Requirement: Pull every line from the records that has the word "Aplicação" in it.

____ Data section

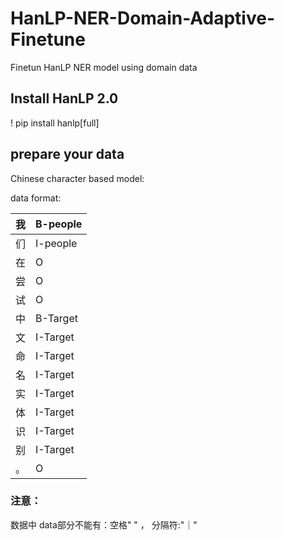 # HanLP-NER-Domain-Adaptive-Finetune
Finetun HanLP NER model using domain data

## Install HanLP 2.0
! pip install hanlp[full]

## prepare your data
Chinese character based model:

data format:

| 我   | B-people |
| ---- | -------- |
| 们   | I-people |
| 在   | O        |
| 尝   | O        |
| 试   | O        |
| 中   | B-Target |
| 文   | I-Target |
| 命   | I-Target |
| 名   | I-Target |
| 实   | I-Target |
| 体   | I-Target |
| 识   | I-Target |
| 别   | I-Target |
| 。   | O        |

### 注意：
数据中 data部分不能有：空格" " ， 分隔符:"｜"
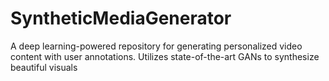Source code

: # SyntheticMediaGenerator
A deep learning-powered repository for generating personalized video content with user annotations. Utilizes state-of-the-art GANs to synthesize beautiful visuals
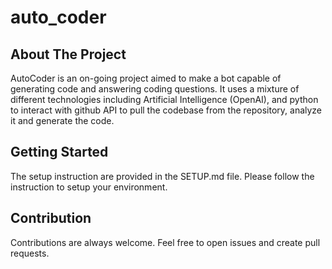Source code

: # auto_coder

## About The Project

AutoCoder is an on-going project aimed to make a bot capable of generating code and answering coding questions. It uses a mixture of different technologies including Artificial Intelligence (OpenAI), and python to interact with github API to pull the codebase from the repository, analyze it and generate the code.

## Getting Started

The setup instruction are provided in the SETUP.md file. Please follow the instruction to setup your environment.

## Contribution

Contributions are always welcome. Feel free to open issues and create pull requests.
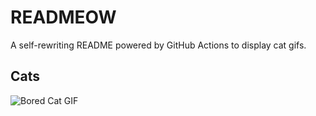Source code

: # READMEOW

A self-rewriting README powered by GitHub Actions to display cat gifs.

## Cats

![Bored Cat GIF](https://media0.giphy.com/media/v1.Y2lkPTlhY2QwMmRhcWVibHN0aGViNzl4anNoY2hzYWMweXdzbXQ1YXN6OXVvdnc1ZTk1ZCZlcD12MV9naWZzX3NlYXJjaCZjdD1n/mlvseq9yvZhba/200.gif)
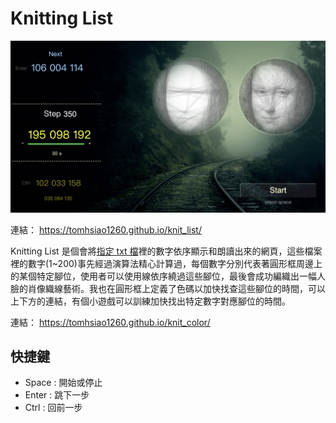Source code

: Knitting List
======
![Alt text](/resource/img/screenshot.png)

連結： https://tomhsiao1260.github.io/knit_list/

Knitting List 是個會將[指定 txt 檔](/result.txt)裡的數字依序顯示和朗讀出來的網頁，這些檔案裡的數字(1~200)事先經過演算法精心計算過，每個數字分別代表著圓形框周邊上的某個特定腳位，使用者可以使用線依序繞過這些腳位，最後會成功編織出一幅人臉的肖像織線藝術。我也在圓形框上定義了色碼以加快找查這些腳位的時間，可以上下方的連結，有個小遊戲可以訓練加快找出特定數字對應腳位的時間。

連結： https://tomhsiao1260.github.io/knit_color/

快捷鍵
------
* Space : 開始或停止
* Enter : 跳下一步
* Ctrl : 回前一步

________
____ Data section

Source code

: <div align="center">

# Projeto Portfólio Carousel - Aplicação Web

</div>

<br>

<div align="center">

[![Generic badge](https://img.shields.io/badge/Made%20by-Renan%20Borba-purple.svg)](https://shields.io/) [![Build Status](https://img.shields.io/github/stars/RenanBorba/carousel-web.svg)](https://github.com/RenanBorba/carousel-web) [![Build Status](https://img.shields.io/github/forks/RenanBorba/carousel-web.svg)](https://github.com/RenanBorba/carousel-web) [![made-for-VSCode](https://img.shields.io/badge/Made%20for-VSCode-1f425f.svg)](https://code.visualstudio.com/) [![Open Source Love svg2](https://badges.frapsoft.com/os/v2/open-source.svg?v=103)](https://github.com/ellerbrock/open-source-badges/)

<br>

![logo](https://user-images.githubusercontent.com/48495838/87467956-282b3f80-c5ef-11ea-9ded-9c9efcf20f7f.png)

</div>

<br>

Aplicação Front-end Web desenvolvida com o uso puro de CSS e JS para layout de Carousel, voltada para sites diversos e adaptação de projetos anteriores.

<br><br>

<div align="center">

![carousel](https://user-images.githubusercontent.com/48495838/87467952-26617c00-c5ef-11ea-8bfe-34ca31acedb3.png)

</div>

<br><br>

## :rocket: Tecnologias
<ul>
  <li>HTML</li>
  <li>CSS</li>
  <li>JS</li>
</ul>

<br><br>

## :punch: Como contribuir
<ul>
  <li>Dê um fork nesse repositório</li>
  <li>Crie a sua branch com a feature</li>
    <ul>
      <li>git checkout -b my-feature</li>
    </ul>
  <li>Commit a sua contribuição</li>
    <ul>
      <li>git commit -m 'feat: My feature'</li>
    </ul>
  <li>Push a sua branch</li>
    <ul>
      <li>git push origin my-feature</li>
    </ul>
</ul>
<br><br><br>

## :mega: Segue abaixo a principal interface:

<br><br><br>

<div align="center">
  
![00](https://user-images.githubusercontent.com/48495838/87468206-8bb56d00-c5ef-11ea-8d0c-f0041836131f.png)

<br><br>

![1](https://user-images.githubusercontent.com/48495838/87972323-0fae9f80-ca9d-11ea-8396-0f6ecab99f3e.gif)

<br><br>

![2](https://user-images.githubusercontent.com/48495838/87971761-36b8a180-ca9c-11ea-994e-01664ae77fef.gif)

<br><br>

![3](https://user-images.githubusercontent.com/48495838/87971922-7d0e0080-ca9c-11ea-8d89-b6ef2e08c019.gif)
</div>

________
____ Data section

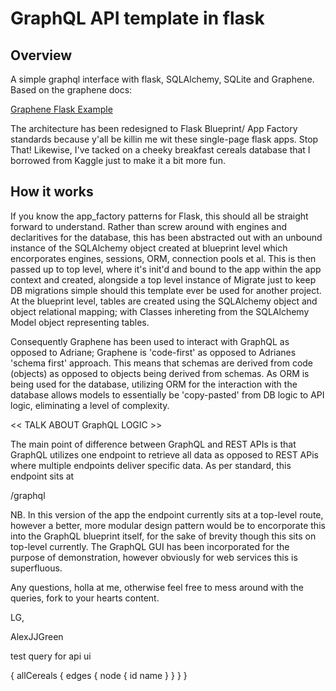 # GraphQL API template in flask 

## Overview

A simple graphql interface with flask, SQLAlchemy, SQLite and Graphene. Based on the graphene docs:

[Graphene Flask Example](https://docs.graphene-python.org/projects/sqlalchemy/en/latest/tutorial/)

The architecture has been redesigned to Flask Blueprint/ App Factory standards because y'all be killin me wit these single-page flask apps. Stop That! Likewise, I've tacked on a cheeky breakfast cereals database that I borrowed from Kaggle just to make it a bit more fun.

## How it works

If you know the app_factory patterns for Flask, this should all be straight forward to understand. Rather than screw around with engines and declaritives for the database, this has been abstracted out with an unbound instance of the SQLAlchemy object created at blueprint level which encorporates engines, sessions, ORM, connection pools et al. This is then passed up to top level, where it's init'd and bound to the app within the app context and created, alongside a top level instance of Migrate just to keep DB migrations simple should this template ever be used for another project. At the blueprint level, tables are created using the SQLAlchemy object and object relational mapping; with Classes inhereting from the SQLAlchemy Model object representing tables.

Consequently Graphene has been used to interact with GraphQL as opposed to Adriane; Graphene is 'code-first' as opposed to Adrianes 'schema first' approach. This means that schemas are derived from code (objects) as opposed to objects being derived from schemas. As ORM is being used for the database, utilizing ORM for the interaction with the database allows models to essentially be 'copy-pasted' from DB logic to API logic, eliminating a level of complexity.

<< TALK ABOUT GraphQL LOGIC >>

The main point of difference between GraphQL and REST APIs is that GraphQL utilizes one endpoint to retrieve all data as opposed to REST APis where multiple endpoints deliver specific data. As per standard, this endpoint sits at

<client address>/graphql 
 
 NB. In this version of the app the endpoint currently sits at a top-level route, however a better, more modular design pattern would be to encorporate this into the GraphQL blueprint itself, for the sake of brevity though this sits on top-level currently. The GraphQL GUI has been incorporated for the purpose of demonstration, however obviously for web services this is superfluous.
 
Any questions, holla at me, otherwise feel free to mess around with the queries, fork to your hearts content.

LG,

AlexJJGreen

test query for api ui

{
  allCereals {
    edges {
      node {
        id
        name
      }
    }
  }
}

________

Output for this exercise:
# Projeto Portfólio Carousel - Aplicação Web
Aplicação Front-end Web desenvolvida com o uso puro de CSS e JS para layout de Carousel, voltada para sites diversos e adaptação de projetos anteriores.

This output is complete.